I would like the entries transcribed word for word, please, with the pictures removed.
RECORDS PROVIDED below:
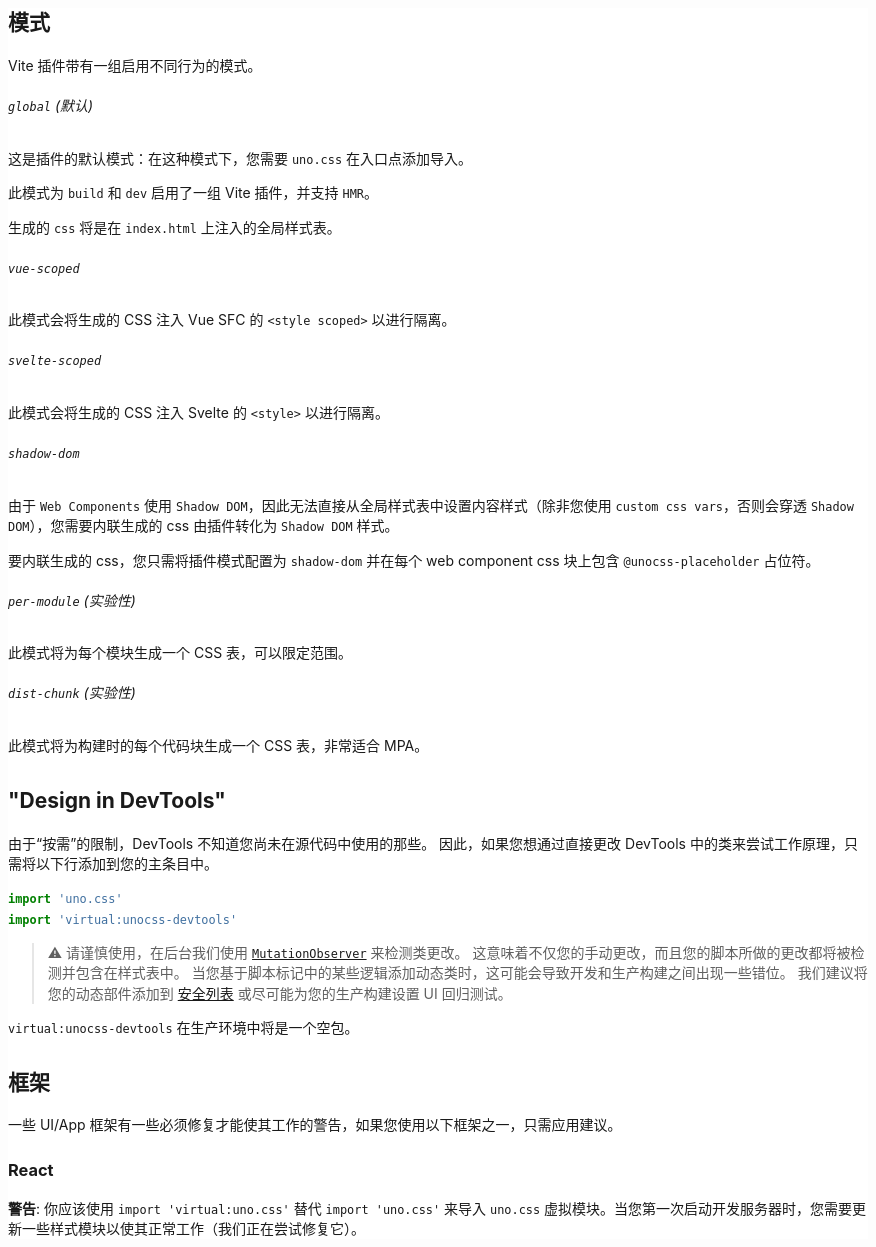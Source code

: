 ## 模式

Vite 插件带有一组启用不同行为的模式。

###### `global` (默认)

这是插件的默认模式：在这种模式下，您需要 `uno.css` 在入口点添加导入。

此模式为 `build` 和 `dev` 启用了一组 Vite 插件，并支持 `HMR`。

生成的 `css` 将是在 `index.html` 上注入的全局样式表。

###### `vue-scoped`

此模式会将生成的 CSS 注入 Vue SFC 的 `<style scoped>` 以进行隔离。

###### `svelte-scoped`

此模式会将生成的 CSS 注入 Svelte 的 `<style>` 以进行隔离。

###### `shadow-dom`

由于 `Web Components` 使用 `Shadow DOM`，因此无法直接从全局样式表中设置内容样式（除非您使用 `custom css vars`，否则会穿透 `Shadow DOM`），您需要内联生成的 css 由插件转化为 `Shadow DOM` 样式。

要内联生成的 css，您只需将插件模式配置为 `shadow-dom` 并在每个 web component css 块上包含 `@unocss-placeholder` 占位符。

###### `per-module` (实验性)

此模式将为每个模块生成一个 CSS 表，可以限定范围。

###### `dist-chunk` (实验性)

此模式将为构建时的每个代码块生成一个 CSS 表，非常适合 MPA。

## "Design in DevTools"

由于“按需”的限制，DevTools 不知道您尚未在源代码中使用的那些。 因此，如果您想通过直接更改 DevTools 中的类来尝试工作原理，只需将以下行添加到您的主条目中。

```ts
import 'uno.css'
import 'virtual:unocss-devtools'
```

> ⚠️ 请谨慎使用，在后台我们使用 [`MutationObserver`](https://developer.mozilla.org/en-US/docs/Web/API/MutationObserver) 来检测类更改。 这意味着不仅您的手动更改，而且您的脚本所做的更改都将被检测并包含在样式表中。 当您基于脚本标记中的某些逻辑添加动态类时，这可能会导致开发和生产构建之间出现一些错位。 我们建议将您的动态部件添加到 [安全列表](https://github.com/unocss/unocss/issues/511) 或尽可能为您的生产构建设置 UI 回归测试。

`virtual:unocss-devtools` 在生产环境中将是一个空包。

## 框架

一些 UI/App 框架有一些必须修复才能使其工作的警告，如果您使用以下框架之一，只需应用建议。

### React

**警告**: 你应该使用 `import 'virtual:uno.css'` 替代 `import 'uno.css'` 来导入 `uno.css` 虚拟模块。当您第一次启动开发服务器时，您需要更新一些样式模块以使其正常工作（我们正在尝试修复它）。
End of RECORDS PROVIDED.
**REPLY TO THE EXERCISE**
Source code

: ## 模式

Vite 插件带有一组启用不同行为的模式。

###### `global` (默认)

这是插件的默认模式：在这种模式下，您需要 `uno.css` 在入口点添加导入。

此模式为 `build` 和 `dev` 启用了一组 Vite 插件，并支持 `HMR`。

生成的 `css` 将是在 `index.html` 上注入的全局样式表。

###### `vue-scoped`

此模式会将生成的 CSS 注入 Vue SFC 的 `<style scoped>` 以进行隔离。

###### `svelte-scoped`

此模式会将生成的 CSS 注入 Svelte 的 `<style>` 以进行隔离。

###### `shadow-dom`

由于 `Web Components` 使用 `Shadow DOM`，因此无法直接从全局样式表中设置内容样式（除非您使用 `custom css vars`，否则会穿透 `Shadow DOM`），您需要内联生成的 css 由插件转化为 `Shadow DOM` 样式。

要内联生成的 css，您只需将插件模式配置为 `shadow-dom` 并在每个 web component css 块上包含 `@unocss-placeholder` 占位符。

###### `per-module` (实验性)

此模式将为每个模块生成一个 CSS 表，可以限定范围。

###### `dist-chunk` (实验性)

此模式将为构建时的每个代码块生成一个 CSS 表，非常适合 MPA。

## "Design in DevTools"

由于“按需”的限制，DevTools 不知道您尚未在源代码中使用的那些。 因此，如果您想通过直接更改 DevTools 中的类来尝试工作原理，只需将以下行添加到您的主条目中。

```ts
import 'uno.css'
import 'virtual:unocss-devtools'
```

> ⚠️ 请谨慎使用，在后台我们使用 [`MutationObserver`](https://developer.mozilla.org/en-US/docs/Web/API/MutationObserver) 来检测类更改。 这意味着不仅您的手动更改，而且您的脚本所做的更改都将被检测并包含在样式表中。 当您基于脚本标记中的某些逻辑添加动态类时，这可能会导致开发和生产构建之间出现一些错位。 我们建议将您的动态部件添加到 [安全列表](https://github.com/unocss/unocss/issues/511) 或尽可能为您的生产构建设置 UI 回归测试。

`virtual:unocss-devtools` 在生产环境中将是一个空包。

## 框架

一些 UI/App 框架有一些必须修复才能使其工作的警告，如果您使用以下框架之一，只需应用建议。

### React

**警告**: 你应该使用 `import 'virtual:uno.css'` 替代 `import 'uno.css'` 来导入 `uno.css` 虚拟模块。当您第一次启动开发服务器时，您需要更新一些样式模块以使其正常工作（我们正在尝试修复它）。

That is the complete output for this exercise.